Arabesque has several different versions, all defined by the position of the dancer’s arms.  The one constant is that the dancer must have a straight leg directly behind them, or it is not an arabesque. The different positions that can be done are first arabesque, second arabesque, or third arabesque.

  • First Arabesque: First arabesque is when a dancer in arabesque has the arm that is on the same side as the supporting leg extended out in front of their body, with the other arm extended side or towards the diagonal back.
  • Second Arabesque: Second arabesque is when a dancer in arabesque has the arm that is on the same side as the back leg extended out in front of their body, with the arm on the side of the supporting leg to the side or diagonal back.
  • Third Arabesque: Third arabesque is when a dancer in arabesque now has both arms extended in front of the body, with the arm on the same side as the supporting leg slightly higher than the other so the hand is anywhere between the top of their head to a foot above their head.  The arm on the side of the leg in arabesque should never move higher than the shoulders.

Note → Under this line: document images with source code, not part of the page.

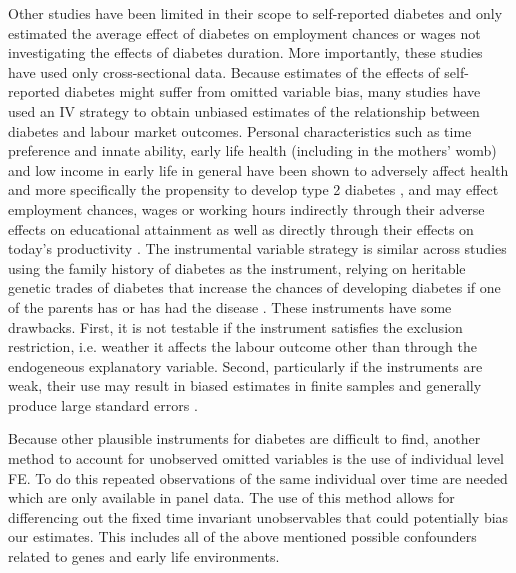 Other studies have been limited in their scope to self-reported diabetes
and only estimated the average effect of diabetes on employment chances
or wages not investigating the effects of diabetes duration. More importantly,
these studies have used only cross-sectional data. Because estimates of the effects of self-reported
diabetes might suffer from omitted variable bias, many studies have
used an \ac{IV} strategy to obtain unbiased estimates of the relationship
between diabetes and labour market outcomes. Personal characteristics such as time preference
and innate ability, early life health (including
in the mothers' womb) and low income in early life in general have been shown to
adversely affect health and more specifically the propensity to develop
type 2 diabetes \citep{VanEwijk2011a,Sotomayor2013,Li2010b}, and
may effect employment chances, wages or working hours indirectly
through their adverse effects on educational attainment \citep{Ayyagari2011b}
as well as directly through their effects on today's productivity
\citep{Currie2013}. The instrumental variable strategy is similar across studies using the family
history of diabetes as the instrument, relying on heritable genetic
trades of diabetes that increase the chances of developing diabetes
if one of the parents has or has had the disease \citep{Brown2005,Latif2009,Minor2010a,Lin2011b,Seuring2015}.
These instruments have some drawbacks. First, it
is not testable if the instrument satisfies the exclusion restriction, i.e. weather it affects the labour outcome other than through the endogeneous explanatory variable. Second, particularly if the instruments are weak, their use may result in biased estimates in finite samples and generally produce
large standard errors \citep{Bound1995}. 

Because other plausible instruments for diabetes are difficult to
find, another method to account for unobserved omitted variables is
the use of individual level \ac{FE}. To do this repeated observations
of the same individual over time are needed which are only available
in panel data. The use of this method allows for differencing out
the fixed time invariant unobservables that could potentially bias
our estimates. This includes all of the above mentioned possible confounders
related to genes and early life environments.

Heights of the Leg in Arabesque

An arabesque can be done at almost any height where the back foot is off the floor.  Higher does not mean better!  Past 90 degrees, many dancers begin to sacrifice quality for extra height by opening their hips toward the side.

  • Low: Sometimes a teacher or choreographer may ask for a dancer to do a “low arabesque.”  This usually means around 20 degrees.  Much lower, and the step may not show well from a distance.
  • 45-Degrees: A very common height, a 45-degree arabesque is quite common in variations, quick, and slow movement.  Since 45 degrees is just half of 90 (in the middle between directly horizontal and directly vertical), it is easier for dancers to know where that height is since it’s an actual measure and not just a description.  This also makes for smoother corps work.
  • 90-Degrees: The next height typical for arabesques doubles straight to 90 degrees.  There isn’t much in between because it doesn’t look deliberate enough.  Slightly below 90, and it may look like the dancer can’t get an arabesque to 90. This height is often considered the “target” arabesque for many reasons.
  • Over 90-Degrees: Past 90 degrees in an arabesque is common too, but is often reserved when a dancer is featured alone or for the ballerina with her partner. Because an arabesque gets considerably harder to do correctly past 90 due to average limitation in hips, asking an entire corps to hit a certain degree above 90 is asking for trouble!


Arabesque Modifications

  • Arabesque for Prenatal: Balance is key for prenatal ballet. Hold onto a barre or wall for support and only raise your leg a few inches off the floor.
  • Arabesque for Beginners: If you’re just starting with ballet, hold onto a barre or other sturdy surface for balance. Only lift your back leg a few inches, hovering your toes just above the floor. A low, properly positioned extension is much better for your body than a high, improperly positioned one.
  • Arabesque for Weak Lower Back: Ease pressure off your lower back by only lifting your raised leg a few inches. Be sure to engage your core to remain steady during this move.
  • Arabesque for Weak Knees: An arabesque requires straight legs with no bend in the knee. You can help to support your knees by building strength and working up slowly to a lifted leg in this position.
  • Arabesque for Tight Hips: This extension does not require a high lift in the leg. Aim for just a few inches as your hips allow.


Quality of Your Arabesque

No matter if in class or on stage, a ballet dancer should never forget the basic technique for an arabesque, which should always include turned out and straight legs.  Every dancer, especially advanced, knows their “maximum arabesque” height where quality isn’t sacrificed.  Pay close attention to your patterns in class and ask your teacher for recommendations if you feel like your leg height, core position, feet position and hip placement need any improvement.